North Korea yesterday fired two short-range missiles into the sea, South Korea’s military said, the first weapons launches in more than two months and an apparent effort to pressure Washington as the two sides struggle to restart nuclear negotiations.
The South Korean Joint Chiefs of Staff said that the missiles were fired from near the eastern coastal town of Wonsan and flew about 430km and 690km respectively before landing off the nation’s east coast.
South Korea’s military earlier said that both missiles flew 430km, but the trajectory for one was revised based on a joint South Korean-US analysis.
Photo: AP
South Korean officials said that the missiles were both short-range.
A South Korean defense official, requesting anonymity because of department rules, said that an initial analysis showed both missiles were fired from mobile launchers and flew at a maximum altitude of 50km.
North Korea is unhappy over planned US-South Korean military drills that it says are preparation for an invasion. The missile tests might be meant as a warning to Washington.
They came as many in the US were focused on testimony before the US Congress by former special counsel Robert Mueller about his two-year probe into Russian election interference.

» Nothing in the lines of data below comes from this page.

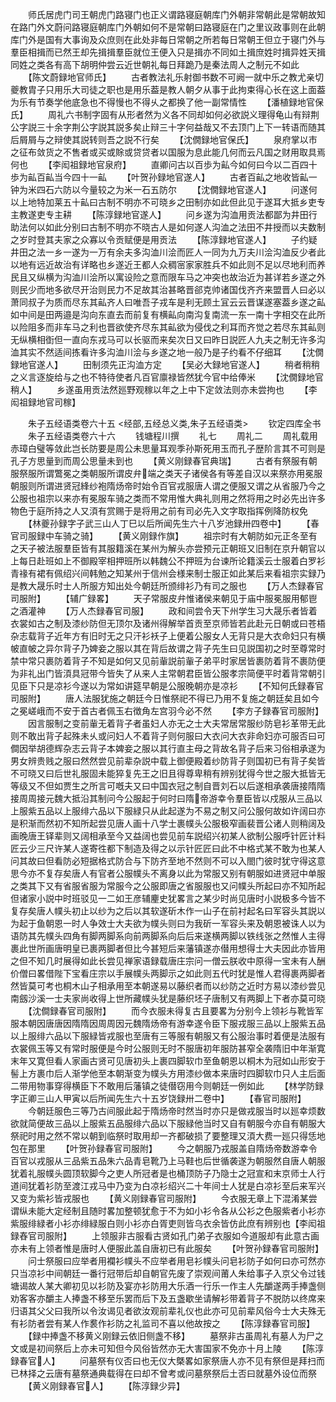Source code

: <!-- { "loadSidebar": true } -->
　　师氏居虎门司王朝虎门路寝门也正义谓路寝庭朝库门外朝非常朝此是常朝故知在路门外文蔚问路寝庭朝库门外朝如何不是常朝曰路寝庭在门之里议政事则在此朝库门外是国有大事询及众庶则在此处非每日常朝之所若每日常朝王但立于寝门外与羣臣相揖而已然王却先揖揖羣臣就位王便入只是揖亦不同如土揖庶姓时揖异姓天揖同姓之类各有高下胡明仲尝云近世朝礼每日拜跪乃是秦法周人之制元不如此
　　【陈文蔚録地官师氏】
　　古者教法礼乐射御书数不可阙一就中乐之教尤亲切夔教胄子只用乐大司徒之职也是用乐葢是教人朝夕从事于此拘束得心长在这上面葢为乐有节奏学他底急也不得慢也不得乆之都换了他一副常情性
　　【潘植録地官保氏】
　　周礼六书制字固有从形者然为义各不同却如何必欲説义理得龟山有辩荆公字説三十余字荆公字説其説多矣止辩三十字何益哉又不去顶门上下一转语而随其后屑屑与之辩使其説转则吾之説不行矣
　　【沈僩録地官保氏】
　　泉府掌以市之征布敛货之不售者或买或賖或贷贷者以国服为息此能几何而云凡国之财用取具焉何也
　　【李闳祖録地官泉府】
　　直卿问古以百歩为畆今如何曰今以二百四十歩为畆百畆当今四十一畆
　　【叶贺孙録地官遂人】
　　古者百畆之地收皆畆一钟为米四石六防以今量较之为米一石五防尔
　　【沈僩録地官遂人】
　　问遂何以上地特加莱五十畆曰古制不明亦不可晓乡之田制亦如此但此见于遂耳大抵乡吏专主教遂吏专主耕
　　【陈淳録地官遂人】
　　问乡遂为沟洫用贡法都鄙为井田行助法何以如此分别曰古制不明亦不晓古人是如何遂人沟洫之法田不井授而以夫数制之岁时登其夫家之众寡以令贡赋便是用贡法
　　【陈淳録地官遂人】
　　子约疑井田之法一乡一遂为一万有余夫多沟洫川浍而匠人一同为九万夫川浍沟洫反少者此以地有远近故治有详略也乡遂近王都人众稠宻家家胜兵不如此则不足以尽地利而养民且又纵横为沟洫川浍所以寓设险之意而限车马之冲突也故治近为甚详若乡遂之外则民少而地多欲尽开治则民力不足故其治甚略晋郤克帅诸国伐齐齐来盟晋人曰必以萧同叔子为质而尽东其畆齐人曰唯吾子戎车是利无顾土冝云云晋谋遂塞葢乡遂之畆如中间是田两邉是沟向东直去而前复有横畆向南沟复南流一东一南十字相交在此所以险阻多而非车马之利也晋欲使齐尽东其畆欲为侵伐之利耳而齐觉之若尽东其畆则无纵横相衘但一直向东戎马可以长驱而来矣次日又曰昨日説匠人九夫之制无许多沟洫其实不然适间拣看许多沟洫川浍与乡遂之地一般乃是子约看不仔细耳
　　【沈僩録地官遂人】
　　田制须先正沟洫方定
　　【吴必大録地官遂人】
　　稍者稍稍之义言逐旋给与之也不特待使者凡百官廪禄皆然犹今官中给俸米
　　【沈僩録地官稍人】
　　乡遂虽用贡法然廵野观稼以年之上中下定敛法则亦未尝拘也
　　【李闳祖録地官司稼】













　　朱子五经语类卷六十五
<经部,五经总义类,朱子五经语类>
　　钦定四库全书
　　朱子五经语类卷六十六
　　钱塘程川撰
　　礼七
　　周礼二
　　周礼载用赤璋白璧等敛此岂长防要是周公未思量耳观季孙斯死用玉而孔子歴阶言其不可则是孔子方思量到而周公思量未到也
　　【黄义刚録春官典瑞】
　　古者有祭服有朝服祭服所谓鷩冕之类朝服所谓皮弁端之类天子诸侯各有等差自汉以来祭亦用冕服朝服则所谓进贤冠綘纱袍隋炀帝时始令百官戎服唐人谓之便服又谓之从省服乃今之公服也祖宗以来亦有冕服车骑之类而不常用惟大典礼则用之然将用之时必先出许多物色于庭所持之人又湏有赏赐于是将用之前有司必先入文字取指挥例降防权免
　　【林夔孙録字子武三山人丁巳以后所闻先生六十八岁池録卅四卷中】
　　【春官司服録中车骑之骑】
　　【黄义刚録作旗】
　　祖宗时有大朝防如元正冬至有之天子被法服羣臣皆有其服籍溪在某州为解头亦尝预元正朝班又旧制在京升朝官以上每日赴班如上不御殿宰相押班所以韩魏公不押班为台谏所论籍溪云士服着白罗衫青禒有裙有佩绍兴间韩勉之知某州于信州会様来制士服正如此某后来看祖宗实録乃是教大晟乐时士人所服方知出处今朝廷所颁绯衫乃有司之服也
　　【万人杰録春官司服附】
　　【辅广録畧】
　　天子常服皮弁惟诸侯来朝见于庙中服冕服用郁鬯之酒灌神
　　【万人杰録春官司服】
　　政和间尝令天下州学生习大晟乐者皆着衣裳如古之制及漆纱防但无顶尔及诸州得解举首贡至京师皆若此赴元日朝或曰苍梧杂志载背子近年方有旧时无之只汗衫袄子上便着公服女人无背只是大衣命妇只有横帔直帔之异尔背子乃婢妾之服以其在背后故谓之背子先生曰见説国初之时至尊常时禁中常只裹防着背子不知是如何又见前軰説前軰子弟平时家居皆裹防着背不裹防便为非礼出门皆湏具冠带今皆失了从来人主常朝君臣皆公服孝宗简便平时着背常朝引见臣下只是凉衫今遂以为常如讲筵早朝是公服晚朝亦是凉衫
　　【不知何氏録春官司服附】
　　唐人法服犹施之朝廷今日惟祭祀不得已乃用不复施之朝廷矣且如今之冕嵯峨而不安于首古者佩玉右徴角左宫羽今必不然
　　【李方子録春官司服附】
　　因言服制之变前軰无着背子者虽妇人亦无之士大夫常居常服纱防皂衫革带无此则不敢出背子起殊未乆或问妇人不着背子则何服曰大衣问大衣非命妇亦可服否曰可僴因举胡德辉杂志云背子本婢妾之服以其行直主母之背故名背子后来习俗相承遂为男女辨贵贱之服曰然然尝见前辈杂説中载上御便殿着纱防背子则国初已有背子矣皆不可晓又曰后世礼服固未能猝复先王之旧且得尊卑稍有辨别犹得今世之服大抵皆无等级又不但如贾生之所言可嘅夫又曰中国衣冠之制自晋刘石以后遂相承袭唐接隋隋接周周接元魏大抵沿其制问今公服起于何时曰隋帝游幸令羣臣皆以戍服从三品以上服紫五品以上服绯六品以下服緑只从此起遂为不易之制又问公服何故如许阔曰亦是积渐而然初不知所起尝见唐人画十八学士裹幞头公服极窄画裴晋公诸人则稍阔及画晚唐王铎辈则又阔相承至今又益阔也尝见前车説绍兴初某人欲制公服呼针匠计料匠云少三尺许某人遂寄徃都下制造及得之以示针匠匠曰此不中格式某不敢为也某人问其故曰但看防必短据格式防合与下防齐至地不然则不可以入閤门彼时犹守得这意思今亦不复存矣唐人有官者公服幞头不离身以此为常服又别有朝服如进贤冠中单服之类其下又有省服省服为常服今之公服即唐之省服服也又问幞头所起曰亦不知所起但诸家小説中时班驳见一二如王彦辅麈史犹畧言之某少时尚见唐时小説极多今皆不复存矣唐人幞头初止以纱为之后以其软遂斫木作一山子在前衬起名曰军容头其説以为起于鱼朝恩一时人争效士大夫欲为幞头则曰为我斫一军容头来及朝恩被诛人以为语防其先幞头四角有脚两脚系向前两脚系向后后来遂横两脚以铁线张之然惟人主得裹此世所画唐明皇已裹两脚者但比今甚短后来藩镇遂亦僣用想得士大夫因此亦皆用之但不知几时展得如此长尝见禅家语録载唐庄宗问一僧云朕收中原得一宝未有人酬价僧曰畧借陛下宝看庄宗以手展幞头两脚示之如此则五代时犹是惟人君得裹两脚者然皆莫可考也桐木山子相承用至本朝遂易以藤织者而以纱防之近时方易以漆纱尝见南劔沙溪一士夫家尚收得上世所藏幞头犹是藤织坯子唐制又有两脚上下者亦莫可晓
　　【沈僴録春官司服附】
　　而今衣服未得复古且要畧为分别今上领衫与靴皆军服本朝因唐唐因隋隋因周周因元魏隋炀帝有游幸遂令臣下服戎服三品以上服紫五品以上服绯六品以下服緑皆戎服也至唐有三等服有朝服又有公服治事时着便是法服有衣裳佩玉等又有常时服便是今时公服则无时不服唐初年服防甚窄全袭隋旧中年渐寛末年又寛但看人家画古贤可见唐初头上裹四脚软巾至鱼朝恩以桐木为冠如山形安于髻上方裹巾后人渐学他至本朝渐变为幞头方用漆纱做本来唐时四脚软巾只人主后面二带用物事穿得横臣下不敢用后藩镇之徒僣窃用今则朝廷一例如此
　　【林学防録字正卿三山人甲寅以后所闻先生六十五岁饶録卅二卷中】
　　【春官司服附】
　　今朝廷服色三等乃古间服此起于隋炀帝时然当时亦只是做戎服当时以廵幸烦数欲就简便故三品以上服紫五品服绯六品以下服緑他当时又自有朝服今亦自有朝服大祭祀时用之然不常以朝到临祭时取用却一齐都破损了要整理又湏大费一廵只得恁地包在那里
　　【叶贺孙録春官司服附】
　　今之朝服乃戎服盖自隋炀帝数游幸令百官以戎服从三品紫五品朱六品青皂靴乃上马鞋也后世循袭遂为朝服然自唐人朝服犹着礼服幞头圆顶软脚今之吏人所冠者是也桶顶防子乃隐士之冠宣和末京师士人行道间犹着衫防至渡江戎马中乃变为白凉衫绍兴二十年间士人犹是白凉衫至后来军兴又变为紫衫皆戎服也
　　【黄义刚録春官司服附】
　　今衣服无章上下混淆某尝谓纵未能大定经制且随时畧加整顿犹愈于不为如小衫令各从公衫之色服紫者小衫亦紫服绯緑者小衫亦绯緑服白则小衫亦白胥吏则皆乌衣余皆仿此庶有辨别也【李闳祖録舂官司服附】
　　上领服非古服看古贤如孔门弟子衣服如今道服却有此意古画亦未有上领者惟是唐时人便服此盖自唐初已有此服矣
　　【叶贺孙録春官司服附】
　　问士祭服曰应举者用襴衫幞头不应举者用皂衫幞头问皂衫防子如何曰亦可然亦只当凉衫中间朝廷一番行冠带后却自朝官先废了崇观间莆人朱给事子入京父令过钱塘谒故人某大卿初见以衫防及宴亦衫防用大乐酒一行乐一作主人先釂遂两手捧盏侧劝客客亦釂主人捧盏不移至乐罢而后下及五盏歇坐请解衫带着背子不脱防以终席来归语其父父曰我所以令汝谒见者欲汝观前辈礼仪也此亦可见前辈风俗今士大夫殊无有衫防者尝有某人作裠作衫防之礼监司不喜以他故按之
　　【陈淳録春官司服】
　　【録中捧盏不移黄义刚録云依旧侧盏不移】
　　墓祭非古虽周礼有墓人为尸之文或是初间祭后上亦未可知但今风俗皆然亦无大害国家不免亦十月上陵
　　【陈淳録春官人】
　　问墓祭有仪否曰也无仪大槩畧如家祭唐人亦不见有祭但是拜扫而已林择之云唐有墓祭通典载得在曰却不曾考或问墓祭祭后土否曰就墓外设位而祭
　　【黄义刚録春官人】
　　【陈淳録少异】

A day earlier, White House National Security Adviser John Bolton left Seoul after agreeing with South Korean officials to work closely to achieve North Korea’s denuclearization.
“North Korea appears to be thinking its diplomacy with the US isn’t proceeding in a way that they want. So they’ve fired missiles to get the table to turn in their favor,” Korea Research Institute for National Strategy analyst Kim Dae-young said.
However, North Korea does not appear to be pulling away from US-led diplomacy aimed at curbing its nuclear program, analysts said.
The relatively short distance traveled by the missiles suggests the launches were not intended as a major provocation, unlike a test of a long-range missile capable of reaching the US mainland.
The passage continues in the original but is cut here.